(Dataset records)

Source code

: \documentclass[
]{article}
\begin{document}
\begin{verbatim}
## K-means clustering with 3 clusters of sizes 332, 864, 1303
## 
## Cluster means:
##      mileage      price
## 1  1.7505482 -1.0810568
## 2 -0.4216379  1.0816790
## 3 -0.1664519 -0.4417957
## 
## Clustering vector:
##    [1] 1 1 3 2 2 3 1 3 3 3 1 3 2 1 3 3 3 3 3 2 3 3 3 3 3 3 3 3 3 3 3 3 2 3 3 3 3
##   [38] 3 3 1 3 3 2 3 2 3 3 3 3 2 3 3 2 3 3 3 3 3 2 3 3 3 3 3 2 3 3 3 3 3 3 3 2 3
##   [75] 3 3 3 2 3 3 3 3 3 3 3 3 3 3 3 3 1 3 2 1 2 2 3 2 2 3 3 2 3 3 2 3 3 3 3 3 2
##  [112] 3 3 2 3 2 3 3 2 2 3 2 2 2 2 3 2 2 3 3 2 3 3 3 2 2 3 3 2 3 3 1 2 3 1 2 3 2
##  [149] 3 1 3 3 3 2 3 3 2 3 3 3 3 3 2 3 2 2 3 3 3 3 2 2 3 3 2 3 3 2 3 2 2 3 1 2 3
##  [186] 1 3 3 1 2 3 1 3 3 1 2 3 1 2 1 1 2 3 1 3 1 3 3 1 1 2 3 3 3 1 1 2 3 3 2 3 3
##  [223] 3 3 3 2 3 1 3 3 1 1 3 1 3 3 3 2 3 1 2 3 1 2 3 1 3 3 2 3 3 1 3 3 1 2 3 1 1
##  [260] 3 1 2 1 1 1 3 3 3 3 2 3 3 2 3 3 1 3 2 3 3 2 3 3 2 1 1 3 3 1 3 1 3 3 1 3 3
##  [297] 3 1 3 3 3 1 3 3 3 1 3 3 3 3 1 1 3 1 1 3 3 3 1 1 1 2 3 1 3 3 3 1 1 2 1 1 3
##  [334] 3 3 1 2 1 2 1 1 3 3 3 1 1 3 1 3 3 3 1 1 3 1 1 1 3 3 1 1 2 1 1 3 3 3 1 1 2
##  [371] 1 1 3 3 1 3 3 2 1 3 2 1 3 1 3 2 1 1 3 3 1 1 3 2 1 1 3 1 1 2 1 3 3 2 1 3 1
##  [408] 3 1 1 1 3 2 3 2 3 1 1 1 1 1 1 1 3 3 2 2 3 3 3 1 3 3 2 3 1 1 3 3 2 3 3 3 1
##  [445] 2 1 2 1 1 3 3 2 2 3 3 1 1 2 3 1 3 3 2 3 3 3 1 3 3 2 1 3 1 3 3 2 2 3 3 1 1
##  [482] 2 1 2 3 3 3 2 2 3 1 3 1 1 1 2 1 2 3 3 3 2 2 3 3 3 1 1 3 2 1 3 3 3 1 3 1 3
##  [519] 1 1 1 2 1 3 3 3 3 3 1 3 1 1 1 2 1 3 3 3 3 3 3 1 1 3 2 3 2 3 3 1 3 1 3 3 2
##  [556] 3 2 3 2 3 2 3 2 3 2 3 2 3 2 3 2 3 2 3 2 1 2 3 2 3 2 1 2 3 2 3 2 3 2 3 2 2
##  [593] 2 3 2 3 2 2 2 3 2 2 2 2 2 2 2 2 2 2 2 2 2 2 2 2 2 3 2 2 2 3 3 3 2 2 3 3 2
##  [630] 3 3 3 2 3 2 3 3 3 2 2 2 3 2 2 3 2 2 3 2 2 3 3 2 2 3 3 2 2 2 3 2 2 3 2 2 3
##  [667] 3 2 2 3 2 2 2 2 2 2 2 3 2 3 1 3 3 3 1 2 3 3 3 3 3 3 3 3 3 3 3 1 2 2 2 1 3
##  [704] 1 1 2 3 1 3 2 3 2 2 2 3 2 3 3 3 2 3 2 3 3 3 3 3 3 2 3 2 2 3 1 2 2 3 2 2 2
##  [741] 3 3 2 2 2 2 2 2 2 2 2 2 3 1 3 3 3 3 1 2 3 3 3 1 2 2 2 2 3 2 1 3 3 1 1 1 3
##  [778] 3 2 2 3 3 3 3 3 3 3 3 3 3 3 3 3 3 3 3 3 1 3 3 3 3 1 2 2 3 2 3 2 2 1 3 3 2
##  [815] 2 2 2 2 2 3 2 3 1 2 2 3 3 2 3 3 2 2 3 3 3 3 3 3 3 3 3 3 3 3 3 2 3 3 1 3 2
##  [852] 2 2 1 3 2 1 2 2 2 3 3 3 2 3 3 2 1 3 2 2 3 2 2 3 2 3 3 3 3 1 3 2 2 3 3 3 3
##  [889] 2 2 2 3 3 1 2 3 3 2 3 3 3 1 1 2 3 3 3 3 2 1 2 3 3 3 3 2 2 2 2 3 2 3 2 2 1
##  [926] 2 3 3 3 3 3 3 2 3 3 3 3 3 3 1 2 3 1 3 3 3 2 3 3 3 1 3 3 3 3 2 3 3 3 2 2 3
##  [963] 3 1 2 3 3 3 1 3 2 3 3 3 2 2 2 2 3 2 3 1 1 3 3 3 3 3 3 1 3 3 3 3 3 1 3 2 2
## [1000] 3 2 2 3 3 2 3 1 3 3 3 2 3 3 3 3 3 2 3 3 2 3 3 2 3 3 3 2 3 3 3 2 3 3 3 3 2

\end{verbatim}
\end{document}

EXERCISE OBJECTIVE:
Each line of the data needs to be repeated exactly.

ANSWER SECTION:
Source code

: \documentclass[
]{article}
\begin{document}
\begin{verbatim}
## K-means clustering with 3 clusters of sizes 332, 864, 1303
## 
## Cluster means:
##      mileage      price
## 1  1.7505482 -1.0810568
## 2 -0.4216379  1.0816790
## 3 -0.1664519 -0.4417957
## 
## Clustering vector:
##    [1] 1 1 3 2 2 3 1 3 3 3 1 3 2 1 3 3 3 3 3 2 3 3 3 3 3 3 3 3 3 3 3 3 2 3 3 3 3
##   [38] 3 3 1 3 3 2 3 2 3 3 3 3 2 3 3 2 3 3 3 3 3 2 3 3 3 3 3 2 3 3 3 3 3 3 3 2 3
##   [75] 3 3 3 2 3 3 3 3 3 3 3 3 3 3 3 3 1 3 2 1 2 2 3 2 2 3 3 2 3 3 2 3 3 3 3 3 2
##  [112] 3 3 2 3 2 3 3 2 2 3 2 2 2 2 3 2 2 3 3 2 3 3 3 2 2 3 3 2 3 3 1 2 3 1 2 3 2
##  [149] 3 1 3 3 3 2 3 3 2 3 3 3 3 3 2 3 2 2 3 3 3 3 2 2 3 3 2 3 3 2 3 2 2 3 1 2 3
##  [186] 1 3 3 1 2 3 1 3 3 1 2 3 1 2 1 1 2 3 1 3 1 3 3 1 1 2 3 3 3 1 1 2 3 3 2 3 3
##  [223] 3 3 3 2 3 1 3 3 1 1 3 1 3 3 3 2 3 1 2 3 1 2 3 1 3 3 2 3 3 1 3 3 1 2 3 1 1
##  [260] 3 1 2 1 1 1 3 3 3 3 2 3 3 2 3 3 1 3 2 3 3 2 3 3 2 1 1 3 3 1 3 1 3 3 1 3 3
##  [297] 3 1 3 3 3 1 3 3 3 1 3 3 3 3 1 1 3 1 1 3 3 3 1 1 1 2 3 1 3 3 3 1 1 2 1 1 3
##  [334] 3 3 1 2 1 2 1 1 3 3 3 1 1 3 1 3 3 3 1 1 3 1 1 1 3 3 1 1 2 1 1 3 3 3 1 1 2
##  [371] 1 1 3 3 1 3 3 2 1 3 2 1 3 1 3 2 1 1 3 3 1 1 3 2 1 1 3 1 1 2 1 3 3 2 1 3 1
##  [408] 3 1 1 1 3 2 3 2 3 1 1 1 1 1 1 1 3 3 2 2 3 3 3 1 3 3 2 3 1 1 3 3 2 3 3 3 1
##  [445] 2 1 2 1 1 3 3 2 2 3 3 1 1 2 3 1 3 3 2 3 3 3 1 3 3 2 1 3 1 3 3 2 2 3 3 1 1
##  [482] 2 1 2 3 3 3 2 2 3 1 3 1 1 1 2 1 2 3 3 3 2 2 3 3 3 1 1 3 2 1 3 3 3 1 3 1 3
##  [519] 1 1 1 2 1 3 3 3 3 3 1 3 1 1 1 2 1 3 3 3 3 3 3 1 1 3 2 3 2 3 3 1 3 1 3 3 2
##  [556] 3 2 3 2 3 2 3 2 3 2 3 2 3 2 3 2 3 2 3 2 1 2 3 2 3 2 1 2 3 2 3 2 3 2 3 2 2
##  [593] 2 3 2 3 2 2 2 3 2 2 2 2 2 2 2 2 2 2 2 2 2 2 2 2 2 3 2 2 2 3 3 3 2 2 3 3 2
##  [630] 3 3 3 2 3 2 3 3 3 2 2 2 3 2 2 3 2 2 3 2 2 3 3 2 2 3 3 2 2 2 3 2 2 3 2 2 3
##  [667] 3 2 2 3 2 2 2 2 2 2 2 3 2 3 1 3 3 3 1 2 3 3 3 3 3 3 3 3 3 3 3 1 2 2 2 1 3
##  [704] 1 1 2 3 1 3 2 3 2 2 2 3 2 3 3 3 2 3 2 3 3 3 3 3 3 2 3 2 2 3 1 2 2 3 2 2 2
##  [741] 3 3 2 2 2 2 2 2 2 2 2 2 3 1 3 3 3 3 1 2 3 3 3 1 2 2 2 2 3 2 1 3 3 1 1 1 3
##  [778] 3 2 2 3 3 3 3 3 3 3 3 3 3 3 3 3 3 3 3 3 1 3 3 3 3 1 2 2 3 2 3 2 2 1 3 3 2
##  [815] 2 2 2 2 2 3 2 3 1 2 2 3 3 2 3 3 2 2 3 3 3 3 3 3 3 3 3 3 3 3 3 2 3 3 1 3 2
##  [852] 2 2 1 3 2 1 2 2 2 3 3 3 2 3 3 2 1 3 2 2 3 2 2 3 2 3 3 3 3 1 3 2 2 3 3 3 3
##  [889] 2 2 2 3 3 1 2 3 3 2 3 3 3 1 1 2 3 3 3 3 2 1 2 3 3 3 3 2 2 2 2 3 2 3 2 2 1
##  [926] 2 3 3 3 3 3 3 2 3 3 3 3 3 3 1 2 3 1 3 3 3 2 3 3 3 1 3 3 3 3 2 3 3 3 2 2 3
##  [963] 3 1 2 3 3 3 1 3 2 3 3 3 2 2 2 2 3 2 3 1 1 3 3 3 3 3 3 1 3 3 3 3 3 1 3 2 2
## [1000] 3 2 2 3 3 2 3 1 3 3 3 2 3 3 3 3 3 2 3 3 2 3 3 2 3 3 3 2 3 3 3 2 3 3 3 3 2

\end{verbatim}
\end{document}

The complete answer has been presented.